Much of what scientists know about the global impacts of volcanoes can be traced to the little-known eruption of Icelandic volcano Laki in 1783, which sent plumes of lava higher than the Burj Khalifa in Dubai into the sky, according to science writer Alexandra Witze.
Worcester State University’s Honors Program sponsored Witze’s visit on Thursday, March 28. In addition to her 11:30 a.m. lecture in the Student Center’s Blue Lounge, Witze led a workshop on science journalism writing at 2 p.m. in the faculty lounge of the Sullivan Academic Center.
“By a lot of measures, it was one of the worst natural disasters to happen to Iceland, and to all of Europe, for a very long time,” she told an audience of more than 100 students, faculty, staff and community members.
“Lava poured across the landscape for eight months, nonstop. More than anyone had ever seen, or would see, again,” she said. “Along with this came a choking volcanic fog, which spread all around the northern hemisphere. This is what made Laki really different from your typical eruption.”
While officially 10,000 people died, scientists estimate as many as six million people died in the year following the final eruption, Witze noted.

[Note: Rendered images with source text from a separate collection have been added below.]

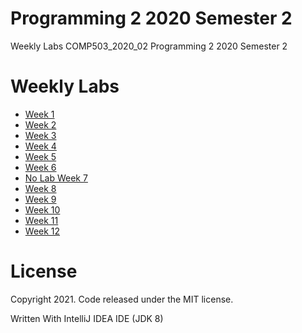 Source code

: # Programming 2 2020 Semester 2
Weekly Labs COMP503_2020_02 Programming 2 2020 Semester 2

# Weekly Labs
  - [Week 1](https://github.com/MiguelEmmara-ai/P2_2020_S2/tree/master/src/Week01)
  - [Week 2](https://github.com/MiguelEmmara-ai/P2_2020_S2/tree/master/src/Week02)
  - [Week 3](https://github.com/MiguelEmmara-ai/P2_2020_S2/tree/master/src/Week03)
  - [Week 4](https://github.com/MiguelEmmara-ai/P2_2020_S2/tree/master/src/Week04)
  - [Week 5](https://github.com/MiguelEmmara-ai/P2_2020_S2/tree/master/src/Week05)
  - [Week 6](https://github.com/MiguelEmmara-ai/P2_2020_S2/tree/master/src/Week06)
  - [No Lab Week 7](https://github.com/MiguelEmmara-ai/P2_2020_S2/)
  - [Week 8](https://github.com/MiguelEmmara-ai/P2_2020_S2/tree/master/src/Week08)
  - [Week 9](https://github.com/MiguelEmmara-ai/P2_2020_S2/tree/master/src/Week09)
  - [Week 10](https://github.com/MiguelEmmara-ai/P2_2020_S2/tree/master/src/Week10)
  - [Week 11](https://github.com/MiguelEmmara-ai/P2_2020_S2/tree/master/src/Week11)
  - [Week 12](https://github.com/MiguelEmmara-ai/P2_2020_S2/tree/master/src/Week12)

# License

Copyright 2021. Code released under the MIT license.

Written With IntelliJ IDEA IDE (JDK 8)
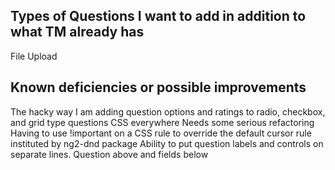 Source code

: 
## Types of Questions I want to add in addition to what TM already has
File Upload

## Known deficiencies or possible improvements
The hacky way I am adding question options and ratings to radio, checkbox, and grid type questions
CSS everywhere
Needs some serious refactoring
Having to use !important on a CSS rule to override the default cursor rule instituted by ng2-dnd package
Ability to put question labels and controls on separate lines. Question above and fields below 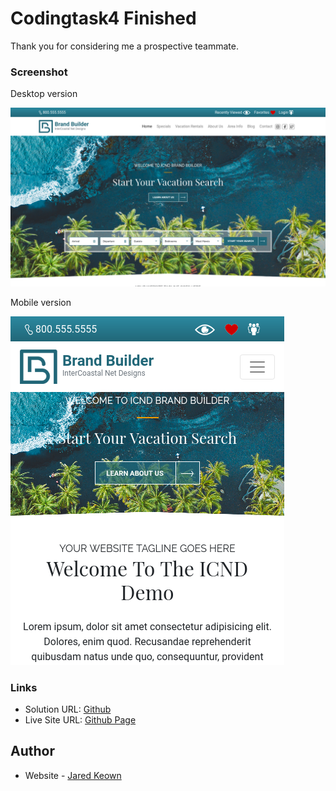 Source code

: # Codingtask4 Finished

Thank you for considering me a prospective teammate.

### Screenshot

Desktop version

![desktop version](desktop.png)

Mobile version

![mobile version](mobile.png)

### Links

- Solution URL: [Github](https://github.com/jkeown/codingtask4)
- Live Site URL: [Github Page](https://jkeown.github.io/codingtask4/)

## Author

- Website - [Jared Keown](https://www.jaredkeown.com)
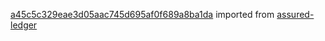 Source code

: [a45c5c329eae3d05aac745d695af0f689a8ba1da](https://github.com/insolar/assured-ledger/commit/a45c5c329eae3d05aac745d695af0f689a8ba1da) imported from [assured-ledger](https://github.com/insolar/assured-ledger)
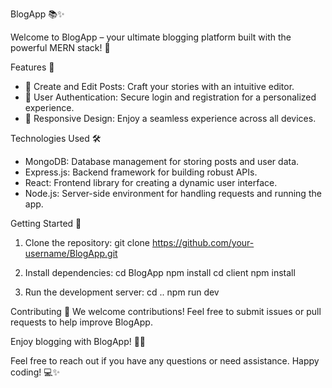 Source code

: BlogApp 📚✨

Welcome to BlogApp – your ultimate blogging platform built with the powerful MERN stack! 🚀

 Features 🌟
- 📝 Create and Edit Posts: Craft your stories with an intuitive editor.
- 👤 User Authentication: Secure login and registration for a personalized experience.
- 📱 Responsive Design: Enjoy a seamless experience across all devices.

 Technologies Used 🛠️
- MongoDB: Database management for storing posts and user data.
- Express.js: Backend framework for building robust APIs.
- React: Frontend library for creating a dynamic user interface.
- Node.js: Server-side environment for handling requests and running the app.

 Getting Started 🚀
1. Clone the repository: 
    git clone https://github.com/your-username/BlogApp.git

2. Install dependencies:
    cd BlogApp
    npm install
    cd client
    npm install

3. Run the development server:
    cd ..
    npm run dev


 Contributing 🤝
We welcome contributions! Feel free to submit issues or pull requests to help improve BlogApp.

Enjoy blogging with BlogApp! 🎉📝

Feel free to reach out if you have any questions or need assistance. Happy coding! 💻✨
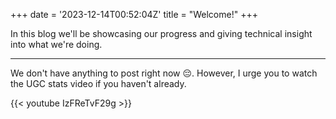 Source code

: +++
date = '2023-12-14T00:52:04Z'
title = "Welcome!"
+++

In this blog we'll be showcasing our progress and giving technical insight into what we're doing.

---

We don't have anything to post right now 😔. However, I urge you to watch the UGC stats video if you haven't already.

{{< youtube IzFReTvF29g >}} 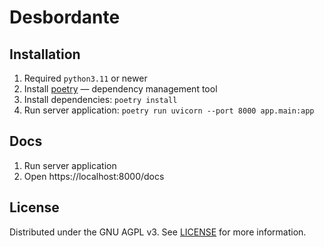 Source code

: # Desbordante

## Installation

1. Required `python3.11` or newer
2. Install [poetry](https://python-poetry.org/) — dependency management tool
3. Install dependencies: `poetry install`
4. Run server application: `poetry run uvicorn --port 8000 app.main:app`

## Docs

1. Run server application
2. Open https://localhost:8000/docs

## License

Distributed under the GNU AGPL v3.
See [LICENSE](LICENSE) for more information.
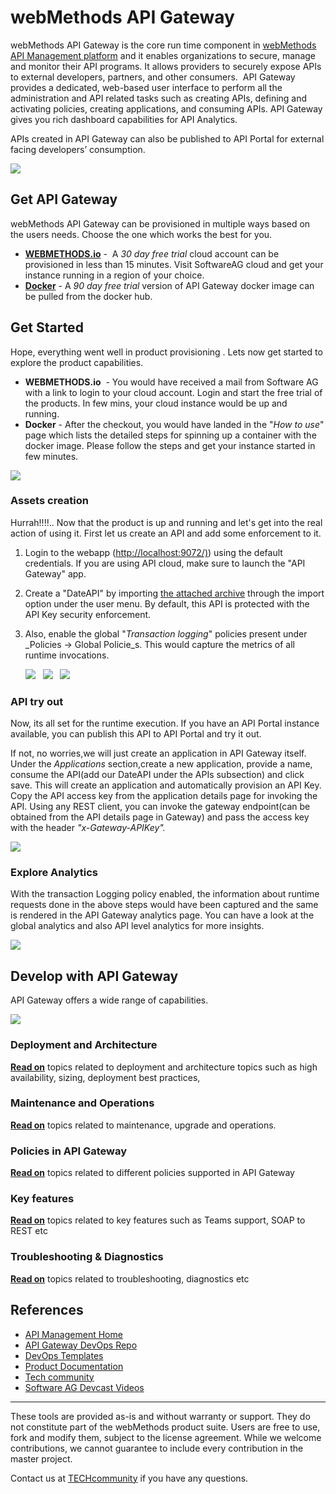 webMethods API Gateway
==============================================

webMethods API Gateway is the core run time component in [webMethods API Management platform](https://www.softwareag.com/corporate/products/api/default.html) and it enables organizations to secure, manage and monitor their API programs. It allows providers to securely expose APIs to external developers, partners, and other consumers.  API Gateway provides a dedicated, web-based user interface to perform all the administration and API related tasks such as creating APIs, defining and activating policies, creating applications, and consuming APIs. API Gateway gives you rich dashboard capabilities for API Analytics. 

APIs created in API Gateway can also be published to API Portal for external facing developers’ consumption. 

![](attachments/651659260/apimgmt.png)

Get API Gateway
----------------

webMethods API Gateway can be provisioned in multiple ways based on the users needs. Choose the one which works the best for you. 

*   **[WEBMETHODS.io](https://www.softwareag.cloud/site/product/webmethods-api.html)** \-  A _30 day free trial_ cloud account can be provisioned in less than 15 minutes. Visit SoftwareAG cloud and get your instance running in a region of your choice.
*   [**Docker**](https://hub.docker.com/_/softwareag-apigateway) \- A _90 day free trial_ version of API Gateway docker image can be pulled from the docker hub.                     

Get Started
-----------

Hope, everything went well in product provisioning . Lets now get started to explore the product capabilities. 

*   ****WEBMETHODS.io****  - You would have received a mail from Software AG with a link to login to your cloud account. Login and start the free trial of the products. In few mins, your cloud instance would be up and running. 
*   **Docker** - After the checkout, you would have landed in the "_How to use_" page which lists the detailed steps for spinning up a container with the docker image. Please follow the steps and get your instance started in few minutes.

![](attachments/651659260/651661280.png)

### Assets creation

Hurrah!!!!.. Now that the product is up and running and let's get into the real action of using it. First let us create an API and add some enforcement to it.

1.  Login to the webapp ([http://localhost:9072/)](http://localhost:9072/)) using the default credentials. If you are using API cloud, make sure to launch the "API Gateway" app. 
    
2.  Create a "DateAPI" by importing [the attached archive](attachments/651659260/651661834.zip) through the import option under the user menu. By default, this API is protected with the API Key security enforcement.
    
3.  Also, enable the global "_Transaction logging_" policies present under  _Policies → Global Policie_s. This would capture the metrics of all runtime invocations.
    
    
    ![](attachments/651659260/651661276.png)   ![](attachments/647682418/647682622.png)   ![](attachments/651659260/651661277.png)
    

### API try out

Now, its all set for the runtime execution. If you have an API Portal instance available, you can publish this API to API Portal and try it out.

If not, no worries,we will just create an application in API Gateway itself. Under the _Applications_ section,create a new application, provide a name, consume the API(add our DateAPI under the APIs subsection) and click save. This will create an application and automatically provision an API Key. Copy the API access key from the application details page for invoking the API. Using any REST client, you can invoke the gateway endpoint(can be obtained from the API details page in Gateway) and pass the access key with the header _"x-Gateway-APIKey"._

 _![](attachments/651659260/651661279.png)_ 

### Explore Analytics

With the transaction Logging policy enabled, the information about runtime requests done in the above steps would have been captured and the same is rendered in the API Gateway analytics page. You can have a look at the global analytics and also API level analytics for more insights.

 _![](attachments/651659260/651661275.png)_ 

Develop with API Gateway
-------------------------

API Gateway offers a wide range of capabilities. 

![](attachments/651659260/651659438.png)

### Deployment and Architecture

[**Read on**](docs/articles/architecture) topics related to deployment and architecture topics such as high availability, sizing, deployment best practices, 

### Maintenance and Operations

**[Read on](docs/articles/operations)** topics related to maintenance, upgrade and operations.

### Policies in API Gateway

[**Read on**](docs/articles/policies) topics related to different policies supported in API Gateway

### Key features

**[Read on](docs/articles/features)** topics related to key features such as Teams support, SOAP to REST etc

### Troubleshooting & Diagnostics

[**Read on**](docs/articles/diagnostics) topics related to troubleshooting, diagnostics etc 

References
----------

*   [API Management Home](https://github.com/SoftwareAG/API-Management) 
*   [API Gateway DevOps Repo](https://github.com/SoftwareAG/webmethods-api-gateway-devops)
*   [DevOps Templates](https://github.com/SoftwareAG/sagdevops-templates) 
*   [Product Documentation](https://docs.webmethods.io/) 
*   [Tech community](https://tech.forums.softwareag.com/tags/c/knowledge-base/6/API-Gateway) 
*   [Software AG Devcast Videos](https://www.youtube.com/results?search_query=software+ag+devcast) 

______________________
These tools are provided as-is and without warranty or support. They do not constitute part of the webMethods product suite. Users are free to use, fork and modify them, subject to the license agreement. While we welcome contributions, we cannot guarantee to include every contribution in the master project.

Contact us at [TECHcommunity](mailto:technologycommunity@softwareag.com?subject=Github/SoftwareAG) if you have any questions.
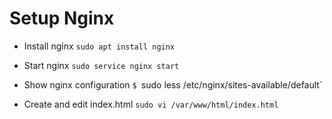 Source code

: # Setup Nginx

- Install nginx
`sudo apt install nginx`

- Start nginx
`sudo service nginx start`

- Show nginx configuration
`$ `sudo less /etc/nginx/sites-available/default`

- Create and edit index.html
`sudo vi /var/www/html/index.html`



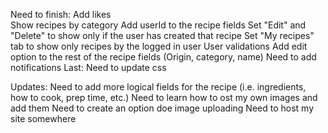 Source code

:Need to finish: 
    Add likes   
    Show recipes by category
    Add userId to the recipe fields 
    Set "Edit" and "Delete" to show only if the user has created that recipe
    Set "My recipes" tab to show only recipes by the logged in user
    User validations 
    Add edit option to the rest of the recipe fields (Origin, category, name)
    Need to add notifications
    Last: Need to update css 

Updates: 
Need to add more logical fields for the recipe (i.e. ingredients, how to cook, prep time, etc.)
Need to learn how to ost my own images and add them
Need to create an option doe image uploading 
Need to host my site somewhere 

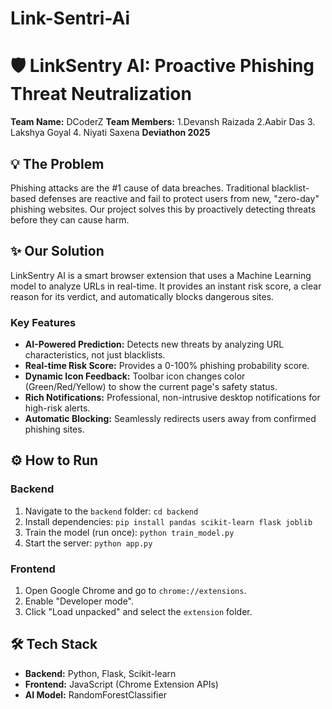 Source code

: # Link-Sentri-Ai
# 🛡️ LinkSentry AI: Proactive Phishing Threat Neutralization

**Team Name:** DCoderZ
**Team Members:** 1.Devansh Raizada
                  2.Aabir Das 
                  3. Lakshya Goyal
                  4. Niyati Saxena
**Deviathon 2025**

## 💡 The Problem

Phishing attacks are the #1 cause of data breaches. Traditional blacklist-based defenses are reactive and fail to protect users from new, "zero-day" phishing websites. Our project solves this by proactively detecting threats before they can cause harm.

## ✨ Our Solution

LinkSentry AI is a smart browser extension that uses a Machine Learning model to analyze URLs in real-time. It provides an instant risk score, a clear reason for its verdict, and automatically blocks dangerous sites.

### Key Features
- **AI-Powered Prediction:** Detects new threats by analyzing URL characteristics, not just blacklists.
- **Real-time Risk Score:** Provides a 0-100% phishing probability score.
- **Dynamic Icon Feedback:** Toolbar icon changes color (Green/Red/Yellow) to show the current page's safety status.
- **Rich Notifications:** Professional, non-intrusive desktop notifications for high-risk alerts.
- **Automatic Blocking:** Seamlessly redirects users away from confirmed phishing sites.

## ⚙️ How to Run

### Backend
1. Navigate to the `backend` folder: `cd backend`
2. Install dependencies: `pip install pandas scikit-learn flask joblib`
3. Train the model (run once): `python train_model.py`
4. Start the server: `python app.py`

### Frontend
1. Open Google Chrome and go to `chrome://extensions`.
2. Enable "Developer mode".
3. Click "Load unpacked" and select the `extension` folder.

## 🛠️ Tech Stack
- **Backend:** Python, Flask, Scikit-learn
- **Frontend:** JavaScript (Chrome Extension APIs)
- **AI Model:** RandomForestClassifier
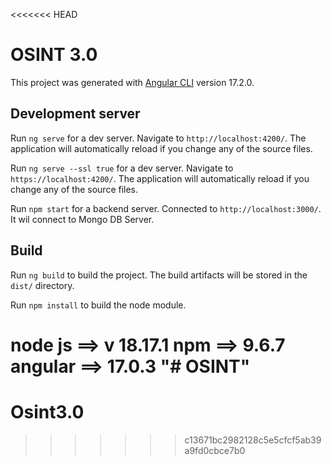 <<<<<<< HEAD
# OSINT 3.0

This project was generated with [Angular CLI](https://github.com/angular/angular-cli) version 17.2.0.

## Development server

Run `ng serve` for a dev server. Navigate to `http://localhost:4200/`. The application will automatically reload if you change any of the source files.

Run `ng serve --ssl true` for a dev server. Navigate to `https://localhost:4200/`. The application will automatically reload if you change any of the source files.

Run `npm start` for a backend server. Connected to `http://localhost:3000/`. It wil connect to Mongo DB Server.

## Build

Run `ng build` to build the project. The build artifacts will be stored in the `dist/` directory.

Run `npm install` to build the node module. 


node js ==> v 18.17.1
npm ==> 9.6.7
angular ==> 17.0.3
"# OSINT" 
=======
# Osint3.0
>>>>>>> c13671bc2982128c5e5cfcf5ab39a9fd0cbce7b0
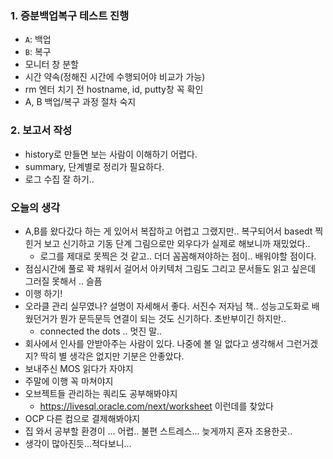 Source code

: <h3 id="1-증분백업복구-테스트-진행">1. 증분백업복구 테스트 진행</h3>
<ul>
<li><code>A</code>: 백업</li>
<li><code>B</code>: 복구 </li>
<li>모니터 창 분할</li>
<li>시간 약속(정해진 시간에 수행되어야 비교가 가능)</li>
<li>rm 엔터 치기 전 hostname, id, putty창 꼭 확인</li>
<li>A, B 백업/복구 과정 절차 숙지</li>
</ul>
<h3 id="2-보고서-작성">2. 보고서 작성</h3>
<ul>
<li>history로 만들면 보는 사람이 이해하기 어렵다. </li>
<li>summary, 단계별로 정리가 필요하다.</li>
<li>로그 수집 잘 하기..</li>
</ul>
<h3 id="오늘의-생각">오늘의 생각</h3>
<ul>
<li>A,B를 왔다갔다 하는 게 있어서 복잡하고 어렵고 그랬지만.. 복구되어서 basedt 찍힌거 보고 신기하고 기동 단계 그림으로만 외우다가 실제로 해보니까 재밌었다..<ul>
<li>로그를 제대로 못찍은 것 같고.. 더더 꼼꼼해져야하는 점이.. 배워야할 점이다.</li>
</ul>
</li>
<li>점심시간에 풀로 꽉 채워서 걸어서 아키텍처 그림도 그리고 문서들도 읽고 싶은데 그러질 못해서 ..  슬픔</li>
<li>이행 하기!</li>
<li>오라클 관리 실무였나? 설명이 자세해서 좋다. 서진수 저자님 책.. 성능고도화로 배웠던거가 뭔가 문득문득 연결이 되는 것도 신기하다. 초반부이긴 하지만..  <ul>
<li>connected the dots .. 멋진 말..</li>
</ul>
</li>
<li>회사에서 인사를 안받아주는 사람이 있다. 나중에 볼 일 없다고 생각해서 그런거겠지? 딱히 별 생각은 없지만 기분은 안좋았다. </li>
<li>보내주신 MOS 읽다가 자야지</li>
<li>주말에 이행 꼭 마쳐야지</li>
<li>오브젝트들 관리하는 쿼리도 공부해봐야지<ul>
<li><a href="https://livesql.oracle.com/next/worksheet">https://livesql.oracle.com/next/worksheet</a> 이런데를 찾았다</li>
</ul>
</li>
<li>OCP 다른 컴으로 결제해봐야지</li>
<li>집 와서 공부할 환경이 ... 어렵.. 불편 스트레스... 늦게까지 혼자 조용한곳..</li>
<li>생각이 많아진듯...적다보니... </li>
</ul>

Scientists believe the dry, poisonous fog that sat over Europe eventually spread to northern Africa and as far south as Japan, causing widespread respiratory illness, crop failures and starvation. It cooled Europe and North America by 1.3 degrees Celsius for two to three years.
The tendency of Iceland’s volcanoes to erupt with such force is rooted in the country’s geographic location, right on the Mid-Atlantic Ridge and above a “separate plume of hot rock coming from below, what’s called a hotspot,” she said. “This is where new rock is being born every day.”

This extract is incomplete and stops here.